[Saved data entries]

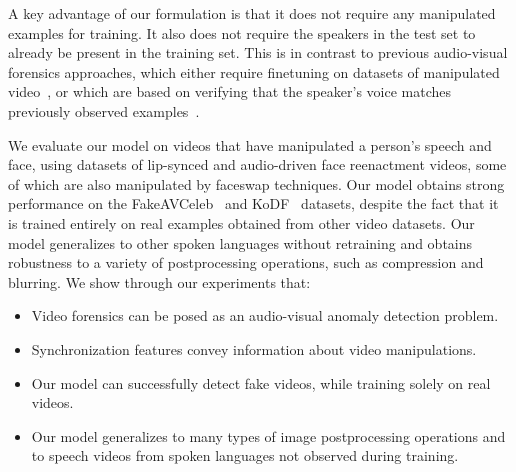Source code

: \documentclass[10pt,twocolumn,letterpaper]{article}
\begin{document}
A key advantage of our formulation is that it does not require any manipulated examples for training. It also does not require the speakers in the test set to already be present in the training set. This is in contrast to previous audio-visual forensics approaches, which either require finetuning on datasets of manipulated video~\cite{haliassos2022leveraging}, or which are based on verifying that the speaker's voice matches previously observed examples~\cite{cozzolino2022audio}.

We evaluate our model on videos that have manipulated a person's speech and face, using datasets of lip-synced and audio-driven face reenactment videos, some of which are also manipulated by faceswap techniques. Our model obtains strong performance on the FakeAVCeleb~\cite{NEURIPS_DATASETS_AND_BENCHMARKS2021_d9d4f495} and KoDF~\cite{kwon2021kodf} datasets, despite the fact that it is trained entirely on real examples obtained from other video datasets. Our model generalizes to other spoken languages without retraining and obtains robustness to a variety of postprocessing operations, such as compression and blurring. We show through our experiments that: \begin{itemize}[leftmargin=*,topsep=1pt, noitemsep]
   \item Video forensics can be posed as an audio-visual anomaly detection problem.
   \item Synchronization features convey information about video manipulations.
   \item Our model can successfully detect fake videos, while training solely on real videos.
   \item Our model generalizes to many types of image postprocessing operations and to speech videos from spoken languages not observed during training.
\end{itemize}
\end{document}
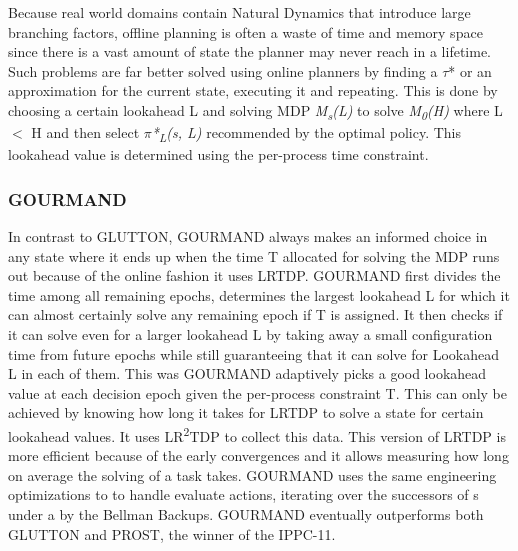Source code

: \documentclass[runningheads,a4paper]{llncs}
\begin{document}
Because real world domains contain Natural Dynamics that introduce large branching factors, offline planning is often a waste of time and memory space since there is a vast amount of state the planner may never reach in a lifetime. Such problems are far better solved using online planners by finding a $\tau$* or an approximation for the current state, executing it and repeating. This is done by choosing a certain lookahead  L and solving MDP \emph{M\textsubscript{s}(L)} to solve \emph{M\textsubscript{0}(H)} where L $<$ H and then select \emph{$\pi$*\textsubscript{L}(s, L)} recommended by the optimal policy. This lookahead value is determined using the per-process time constraint.

\subsubsection{GOURMAND}
In contrast to GLUTTON, GOURMAND always makes an informed choice in any state where it ends up when the time T allocated for solving the MDP runs out because of the online fashion it uses LRTDP. GOURMAND first divides the time among all remaining epochs, determines the largest lookahead L for which it can almost certainly solve any remaining epoch if T is assigned.  It then checks if it can solve even for a larger lookahead L by taking away a small configuration time from future epochs  while still guaranteeing that it can solve for Lookahead L in each of them. This was GOURMAND adaptively picks a good lookahead value at each decision epoch given the per-process constraint T. This can only be achieved by knowing how long it takes for LRTDP to solve a state for certain lookahead values. It uses LR\textsuperscript{2}TDP to collect this data. This version of LRTDP is more efficient because of the early convergences and it allows measuring how long on average the solving of a task takes. GOURMAND uses the same engineering optimizations to to handle evaluate actions, iterating over the successors of s under a by the Bellman Backups. GOURMAND eventually outperforms both GLUTTON and PROST, the winner of the IPPC-11\cite{keller2012prost}.


\end{document}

# TASK PROMPT
Set down the records again verbatim, with no pictures.

# RESPONSE BOX
Source code

: \documentclass[10pt,twocolumn,letterpaper]{article}
\begin{document}
A key advantage of our formulation is that it does not require any manipulated examples for training. It also does not require the speakers in the test set to already be present in the training set. This is in contrast to previous audio-visual forensics approaches, which either require finetuning on datasets of manipulated video~\cite{haliassos2022leveraging}, or which are based on verifying that the speaker's voice matches previously observed examples~\cite{cozzolino2022audio}.

We evaluate our model on videos that have manipulated a person's speech and face, using datasets of lip-synced and audio-driven face reenactment videos, some of which are also manipulated by faceswap techniques. Our model obtains strong performance on the FakeAVCeleb~\cite{NEURIPS_DATASETS_AND_BENCHMARKS2021_d9d4f495} and KoDF~\cite{kwon2021kodf} datasets, despite the fact that it is trained entirely on real examples obtained from other video datasets. Our model generalizes to other spoken languages without retraining and obtains robustness to a variety of postprocessing operations, such as compression and blurring. We show through our experiments that: \begin{itemize}[leftmargin=*,topsep=1pt, noitemsep]
   \item Video forensics can be posed as an audio-visual anomaly detection problem.
   \item Synchronization features convey information about video manipulations.
   \item Our model can successfully detect fake videos, while training solely on real videos.
   \item Our model generalizes to many types of image postprocessing operations and to speech videos from spoken languages not observed during training.
\end{itemize}
\end{document}
Source code

: \documentclass[runningheads,a4paper]{llncs}
\begin{document}
Because real world domains contain Natural Dynamics that introduce large branching factors, offline planning is often a waste of time and memory space since there is a vast amount of state the planner may never reach in a lifetime. Such problems are far better solved using online planners by finding a $\tau$* or an approximation for the current state, executing it and repeating. This is done by choosing a certain lookahead  L and solving MDP \emph{M\textsubscript{s}(L)} to solve \emph{M\textsubscript{0}(H)} where L $<$ H and then select \emph{$\pi$*\textsubscript{L}(s, L)} recommended by the optimal policy. This lookahead value is determined using the per-process time constraint.

\subsubsection{GOURMAND}
In contrast to GLUTTON, GOURMAND always makes an informed choice in any state where it ends up when the time T allocated for solving the MDP runs out because of the online fashion it uses LRTDP. GOURMAND first divides the time among all remaining epochs, determines the largest lookahead L for which it can almost certainly solve any remaining epoch if T is assigned.  It then checks if it can solve even for a larger lookahead L by taking away a small configuration time from future epochs  while still guaranteeing that it can solve for Lookahead L in each of them. This was GOURMAND adaptively picks a good lookahead value at each decision epoch given the per-process constraint T. This can only be achieved by knowing how long it takes for LRTDP to solve a state for certain lookahead values. It uses LR\textsuperscript{2}TDP to collect this data. This version of LRTDP is more efficient because of the early convergences and it allows measuring how long on average the solving of a task takes. GOURMAND uses the same engineering optimizations to to handle evaluate actions, iterating over the successors of s under a by the Bellman Backups. GOURMAND eventually outperforms both GLUTTON and PROST, the winner of the IPPC-11\cite{keller2012prost}.


\end{document}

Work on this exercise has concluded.